Docstrings also work for modules.

(doc MyModule "is a module for containing all of my awesome functions!")
(defmodule MyModule
  (doc my-function "adds two numbers, `a` and `b`.")
  (defn my-function [a b] (+ a b))
Fig. 4: Documenting a trivial module.

The module docstring will be rendered at the top of the file, between the module name and the functions. I often use it as a summary or quickstart section!

Sometimes you don’t want to expose a function across module boundaries. It is internal, and documenting it would be a pain. If that is the case, you should mark it as hidden—and possibly as private, to enforce that rule.

(defmodule MyModule
  ; enforces no cross-module use
  (private my-private-fn)
  ; hides the binding from the outside
  (hidden my-private-fn)
  (defn my-private-fn []
    (println* "I do secret stuff"))
Fig. 5: Marking an internal function.

And that’s all!

How does doc work, anyway?

This is a bit of an technical aside, feel free to skip it.

Carp has a very powerful meta system. Every symbol has a hashmap associated with it from which every macro and dynamic function—and the compiler!—can read, and to which they can write arbitrary string keys with arbitrary data. This is how we do all annotations in Carp, including the ones that the compiler itself understands: doc, sig, private, and hidden. Yes, we even do type signatures this way!

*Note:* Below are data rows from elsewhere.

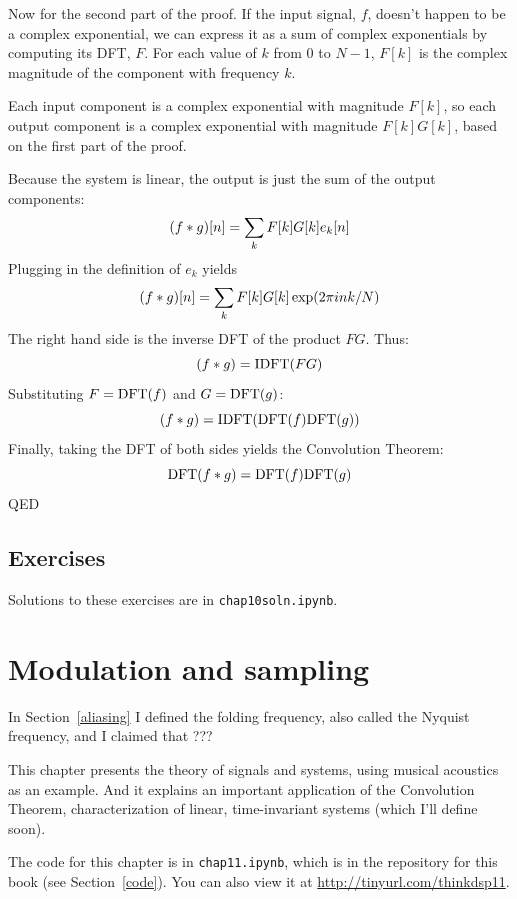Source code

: \documentclass[12pt]{book}
\begin{document}
Now for the second part of the proof.  If the input signal, $f$, doesn't
happen to be a complex exponential, we can express it as a sum of
complex exponentials by computing its DFT, $F$.
For each value of $k$ from 0 to $N-1$, $F[k]$ is the complex
magnitude of the component with frequency $k$.

Each input component is a complex exponential with magnitude
$F[k]$, so each output component is a complex
exponential with magnitude $F[k]G[k]$, based on the first part of
the proof.

Because the system is linear, the output is just the sum of the
output components:
%
\[ (f \ast g)[n] = \sum_k F[k] G[k] e_k[n] \]
%
Plugging in the definition of $e_k$ yields
%
\[ (f \ast g)[n] = \sum_k F[k] G[k] \exp(2 \pi i n k / N) \]
%
The right hand side is the inverse DFT of the product $F G$.  Thus:
%
\[ (f \ast g) = \mathrm{IDFT}( F G ) \]
%
Substituting $F = \mathrm{DFT}(f)$ and $G = \mathrm{DFT}(g)$:
%
\[ (f \ast g) = \mathrm{IDFT}( \mathrm{DFT}(f) \mathrm{DFT}(g) ) \]
%
Finally, taking the DFT of both sides yields the Convolution Theorem:
%
\[ \mathrm{DFT}(f \ast g) = \mathrm{DFT}(f) \mathrm{DFT}(g) \]
%
QED


\section{Exercises}

\begin{exercise}
\end{exercise}

\begin{exercise}
\end{exercise}

Solutions to these exercises are in {\tt chap10soln.ipynb}.


\chapter{Modulation and sampling}

In Section~\ref{aliasing} I defined the folding frequency, also called
the Nyquist frequency, and I claimed that ???

This chapter presents the theory of signals and systems, using
musical acoustics as an example.  And it explains an
important application of the Convolution Theorem, characterization
of linear, time-invariant systems (which I'll define soon).

The code for this chapter is in {\tt chap11.ipynb}, which is in the
repository for this book (see Section~\ref{code}).
You can also view it at \url{http://tinyurl.com/thinkdsp11}.
\end{document}
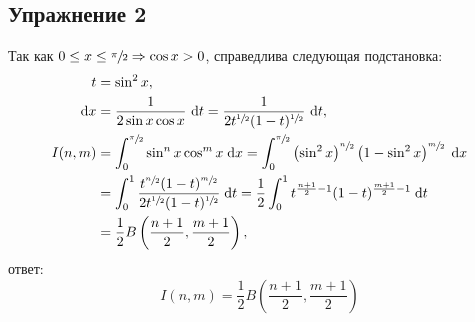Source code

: \def \picdir{pic/}

\subsection*{Упражнение 2}
Так как $0 \le x \le \sfrac{\pi}{2} \Rightarrow \cos{x} > 0$, справедлива следующая подстановка:
\begin{align*}
  t &= \sin^2{x},\\
  \mathrm{d} x &= \frac{1}{2\sin{x}\cos{x}}\ \mathrm{d} t = \frac{1}{2t^{\sfrac{1}{2}}(1-t)^{\sfrac{1}{2}}}\ \mathrm{d} t,\\
  I(n,m) &= \int_{0}^{\sfrac{\pi}{2}} \sin^n{x}\cos^m{x}\; \mathrm{d} x = \int_{0}^{\sfrac{\pi}{2}} \left(\sin^2{x}\right)^{\sfrac{n}{2}} \left(1-\sin^2{x}\right)^{\sfrac{m}{2}}\; \mathrm{d} x\\
    &= \int_{0}^{1} \frac{t^{\sfrac{n}{2}} (1-t)^{\sfrac{m}{2}}}{2t^{\sfrac{1}{2}}(1-t)^{\sfrac{1}{2}}}\; \mathrm{d} t = \frac{1}{2}\int_{0}^{1} t^{\frac{n+1}{2} - 1}(1-t)^{\frac{m+1}{2} - 1}\; \mathrm{d} t\\
    &= \frac{1}{2} B\left(\frac{n+1}{2}, \frac{m+1}{2}\right),
\end{align*}
ответ:
\begin{equation*}
\boxed{I(n,m) = \frac{1}{2} B\left(\frac{n+1}{2}, \frac{m+1}{2}\right)}
\end{equation*}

In fact, the doc command is just a macro:

(defmacro doc [name string]
  (eval (list 'meta-set! name "doc" string)))
Fig. 6: The doc macro.

This is simple and extensible enough to enable a variety of purposes. One of my favorite properties that doesn’t really do anything is todo.

(todo my-fn "write documentation!")
(defn my-fn []
  (let-do [a 1.0]
    (while true
      (let [b (inc (/ 1.0 a))]
        (if (= a b)
          (set! a b))))
Fig. 7: Can you guess what this does?


Documentation in Carp is one of my favorite parts of writing a new library. I get to be creative and write, and I get to arrange my documentation in a format that makes me proud. It is also usually a pretty fast process, which is important to me—I maintain a lot of packages, and they change semi-regularly due to updates in Carp. Having a lightweight process that works for all of my projects is important to me, and the one I have in Carp is fun as well.